Es fehlt der Live-Moment, das Soziale und Unmittelbare. Online-Theater ist bloss das digitale Abbild des theatralen Moments. Und doch suchen die Kulturinteressierten danach – und finden so einiges. Streams, Archivvideos und Audioformate. Kulturschaffende posten fast ohne Unterlass. Von ihren Küchentischen aus rufen uns die Bühnenmenschen zu: «Wir sind noch da!» Nach dem Lockdown setzte eine mediale Flut ein, die mit berechtigter Kritik zu kämpfen hatte. Denn: Auch Posts und Videos wollen gestaltet sein.
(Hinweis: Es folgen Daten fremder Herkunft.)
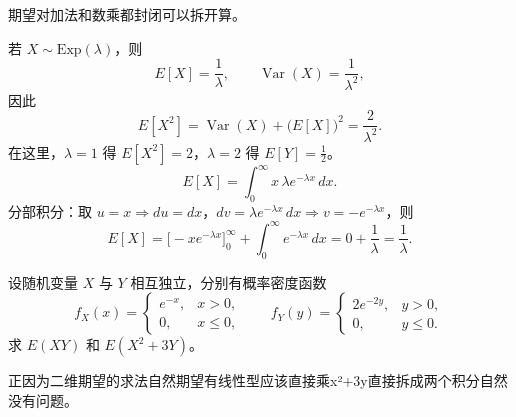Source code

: \begin{dxtips}
    期望对加法和数乘都封闭可以拆开算。
\end{dxtips}
\begin{dxtips}
    若 $X\sim \mathrm{Exp}(\lambda)$，则
\[
E[X]=\frac{1}{\lambda},\qquad \operatorname{Var}(X)=\frac{1}{\lambda^2},
\]
因此
\[
E[X^2]=\operatorname{Var}(X)+\big(E[X]\big)^2=\frac{2}{\lambda^2}.
\]
在这里，$\lambda=1$ 得 $E[X^2]=2$，$\lambda=2$ 得 $E[Y]=\frac{1}{2}$。
\[
E[X]=\int_{0}^{\infty} x\,\lambda e^{-\lambda x}\,dx.
\]
分部积分：取 $u=x\Rightarrow du=dx$，$dv=\lambda e^{-\lambda x}\,dx\Rightarrow v=-e^{-\lambda x}$，则
\[
E[X]=\Big[-x e^{-\lambda x}\Big]_{0}^{\infty}
+\int_{0}^{\infty} e^{-\lambda x}\,dx
=0+\frac{1}{\lambda}
=\frac{1}{\lambda}.
\]
\end{dxtips}
\begin{homework}[3.21]
设随机变量 $X$ 与 $Y$ 相互独立，分别有概率密度函数
\[
f_X(x)=
\begin{cases}
e^{-x}, & x>0,\\
0, & x\le0,
\end{cases}
\qquad
f_Y(y)=
\begin{cases}
2e^{-2y}, & y>0,\\
0, & y\le0.
\end{cases}
\]
求 $E(XY)$ 和 $E(X^2+3Y)$。
\end{homework}
\begin{dxtips}
    正因为二维期望的求法自然期望有线性型应该直接乘x²+3y直接拆成两个积分自然没有问题。
\end{dxtips}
«Ich glaube, viele fühlten sich unter Zugzwang, etwas zu bieten, Streams oder Mitschnitte online zu stellen», sagt Benjamin von Blomberg, Co-Intendant des Schauspielhauses Zürich. Viele Aufnahmen von Theater jedoch zielen an den Zuschauern vorbei, sagt er. «Wir wollten deshalb streng mit uns sein und ein Angebot schaffen, das den theatralen Moment digital anders versucht.» Mittlerweile sind so Formate entstanden, die sehr positiv ankommen. Etwa die Corona Passionsspiele von Nicolas Stemann als Serie von Filmen, die auf der Website des Schauspielhauses zu sehen sind. Der Regisseur schreibt und komponiert nun das Leidensspiel, um das Leiden zu überwinden. Das dabei generierte Material wird nach dem Lockdown zur Aufführung kommen, «um die Seuche, das Leiden zu bannen – für immer!».
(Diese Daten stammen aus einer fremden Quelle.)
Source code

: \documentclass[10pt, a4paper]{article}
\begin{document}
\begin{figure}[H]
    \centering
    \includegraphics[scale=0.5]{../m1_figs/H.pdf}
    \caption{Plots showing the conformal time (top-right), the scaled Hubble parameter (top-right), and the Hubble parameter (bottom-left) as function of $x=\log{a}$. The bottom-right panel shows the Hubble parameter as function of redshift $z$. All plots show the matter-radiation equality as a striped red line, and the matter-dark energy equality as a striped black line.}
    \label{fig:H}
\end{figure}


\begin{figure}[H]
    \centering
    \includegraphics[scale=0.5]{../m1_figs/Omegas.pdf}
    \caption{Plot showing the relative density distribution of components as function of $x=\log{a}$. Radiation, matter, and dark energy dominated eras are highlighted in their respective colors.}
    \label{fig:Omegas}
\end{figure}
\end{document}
Sogar das Publikum wird miteinbezogen
Zudem schreibt die Autorin Sibylle Berg für den Pfauen jeden Tag Postkarten, und im leeren Theatersaal wuchert es: Der Videokünstler Luis August Krawen zeigt jeweils freitags, was im leeren Theater geschieht und gedeiht. Und Christopher Rüpings erste Inszenierung für den digitalen Raum von Kieslowskis «Dekalog» entsteht als interaktiver Live-Stream. Ausgehend von den 10 Geboten geht Rüping mit dem Ensemble den Fragen nach, was richtig und was falsch ist. Die Solos werden so gestreamt, dass das Publikum währenddessen mitentscheiden kann, wie es weitergeht.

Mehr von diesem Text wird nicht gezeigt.